----- DATA RECORDS

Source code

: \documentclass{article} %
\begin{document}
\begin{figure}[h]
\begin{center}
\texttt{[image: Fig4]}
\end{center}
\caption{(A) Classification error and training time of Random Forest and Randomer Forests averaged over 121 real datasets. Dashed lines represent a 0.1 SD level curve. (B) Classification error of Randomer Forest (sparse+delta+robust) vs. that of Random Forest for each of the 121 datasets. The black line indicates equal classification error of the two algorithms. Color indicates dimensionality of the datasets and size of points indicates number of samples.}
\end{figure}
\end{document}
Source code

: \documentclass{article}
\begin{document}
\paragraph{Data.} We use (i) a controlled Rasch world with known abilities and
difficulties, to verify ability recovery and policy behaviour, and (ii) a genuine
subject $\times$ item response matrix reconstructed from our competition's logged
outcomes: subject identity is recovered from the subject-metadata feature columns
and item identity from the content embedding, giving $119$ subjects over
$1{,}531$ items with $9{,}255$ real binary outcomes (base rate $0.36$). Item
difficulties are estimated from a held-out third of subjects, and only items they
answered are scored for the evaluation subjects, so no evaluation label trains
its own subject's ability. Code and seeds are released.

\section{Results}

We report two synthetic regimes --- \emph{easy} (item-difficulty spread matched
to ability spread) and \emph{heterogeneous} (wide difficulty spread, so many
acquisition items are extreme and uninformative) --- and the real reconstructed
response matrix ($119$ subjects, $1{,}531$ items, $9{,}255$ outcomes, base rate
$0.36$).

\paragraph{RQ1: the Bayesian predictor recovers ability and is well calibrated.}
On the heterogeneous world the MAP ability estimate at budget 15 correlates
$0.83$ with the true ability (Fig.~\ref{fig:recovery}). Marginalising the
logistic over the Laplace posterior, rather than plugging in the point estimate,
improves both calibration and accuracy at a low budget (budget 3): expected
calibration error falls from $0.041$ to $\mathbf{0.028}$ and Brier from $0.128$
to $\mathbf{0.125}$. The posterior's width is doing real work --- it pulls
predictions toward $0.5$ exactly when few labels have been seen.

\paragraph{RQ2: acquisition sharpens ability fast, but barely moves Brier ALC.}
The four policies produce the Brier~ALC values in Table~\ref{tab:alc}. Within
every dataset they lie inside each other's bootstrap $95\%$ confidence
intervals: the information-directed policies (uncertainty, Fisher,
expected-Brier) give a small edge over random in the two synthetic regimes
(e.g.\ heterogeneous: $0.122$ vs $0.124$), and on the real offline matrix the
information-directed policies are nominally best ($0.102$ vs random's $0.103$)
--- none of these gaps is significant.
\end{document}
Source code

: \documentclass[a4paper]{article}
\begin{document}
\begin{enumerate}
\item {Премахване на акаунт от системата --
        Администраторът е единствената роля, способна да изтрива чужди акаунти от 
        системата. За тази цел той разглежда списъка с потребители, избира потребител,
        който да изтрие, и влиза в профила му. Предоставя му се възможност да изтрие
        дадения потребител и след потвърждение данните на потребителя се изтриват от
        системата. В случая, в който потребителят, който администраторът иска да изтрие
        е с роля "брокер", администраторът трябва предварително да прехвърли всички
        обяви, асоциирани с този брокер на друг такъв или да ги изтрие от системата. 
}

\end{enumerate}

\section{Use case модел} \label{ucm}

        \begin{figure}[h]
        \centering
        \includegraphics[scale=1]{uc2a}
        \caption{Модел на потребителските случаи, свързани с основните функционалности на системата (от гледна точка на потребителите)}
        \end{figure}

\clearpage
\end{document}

----------

* **WORK INSTRUCTIONS**:
Starting from the line that contains "който да изтрие, и", give again every line to the last line of the data, exactly. Include nothing else.

* **SOLUTION TO THIS PROBLEM**:
        който да изтрие, и влиза в профила му. Предоставя му се възможност да изтрие
        дадения потребител и след потвърждение данните на потребителя се изтриват от
        системата. В случая, в който потребителят, който администраторът иска да изтрие
        е с роля "брокер", администраторът трябва предварително да прехвърли всички
        обяви, асоциирани с този брокер на друг такъв или да ги изтрие от системата. 
}

\end{enumerate}

\section{Use case модел} \label{ucm}

        \begin{figure}[h]
        \centering
        \includegraphics[scale=1]{uc2a}
        \caption{Модел на потребителските случаи, свързани с основните функционалности на системата (от гледна точка на потребителите)}
        \end{figure}

\clearpage
\end{document}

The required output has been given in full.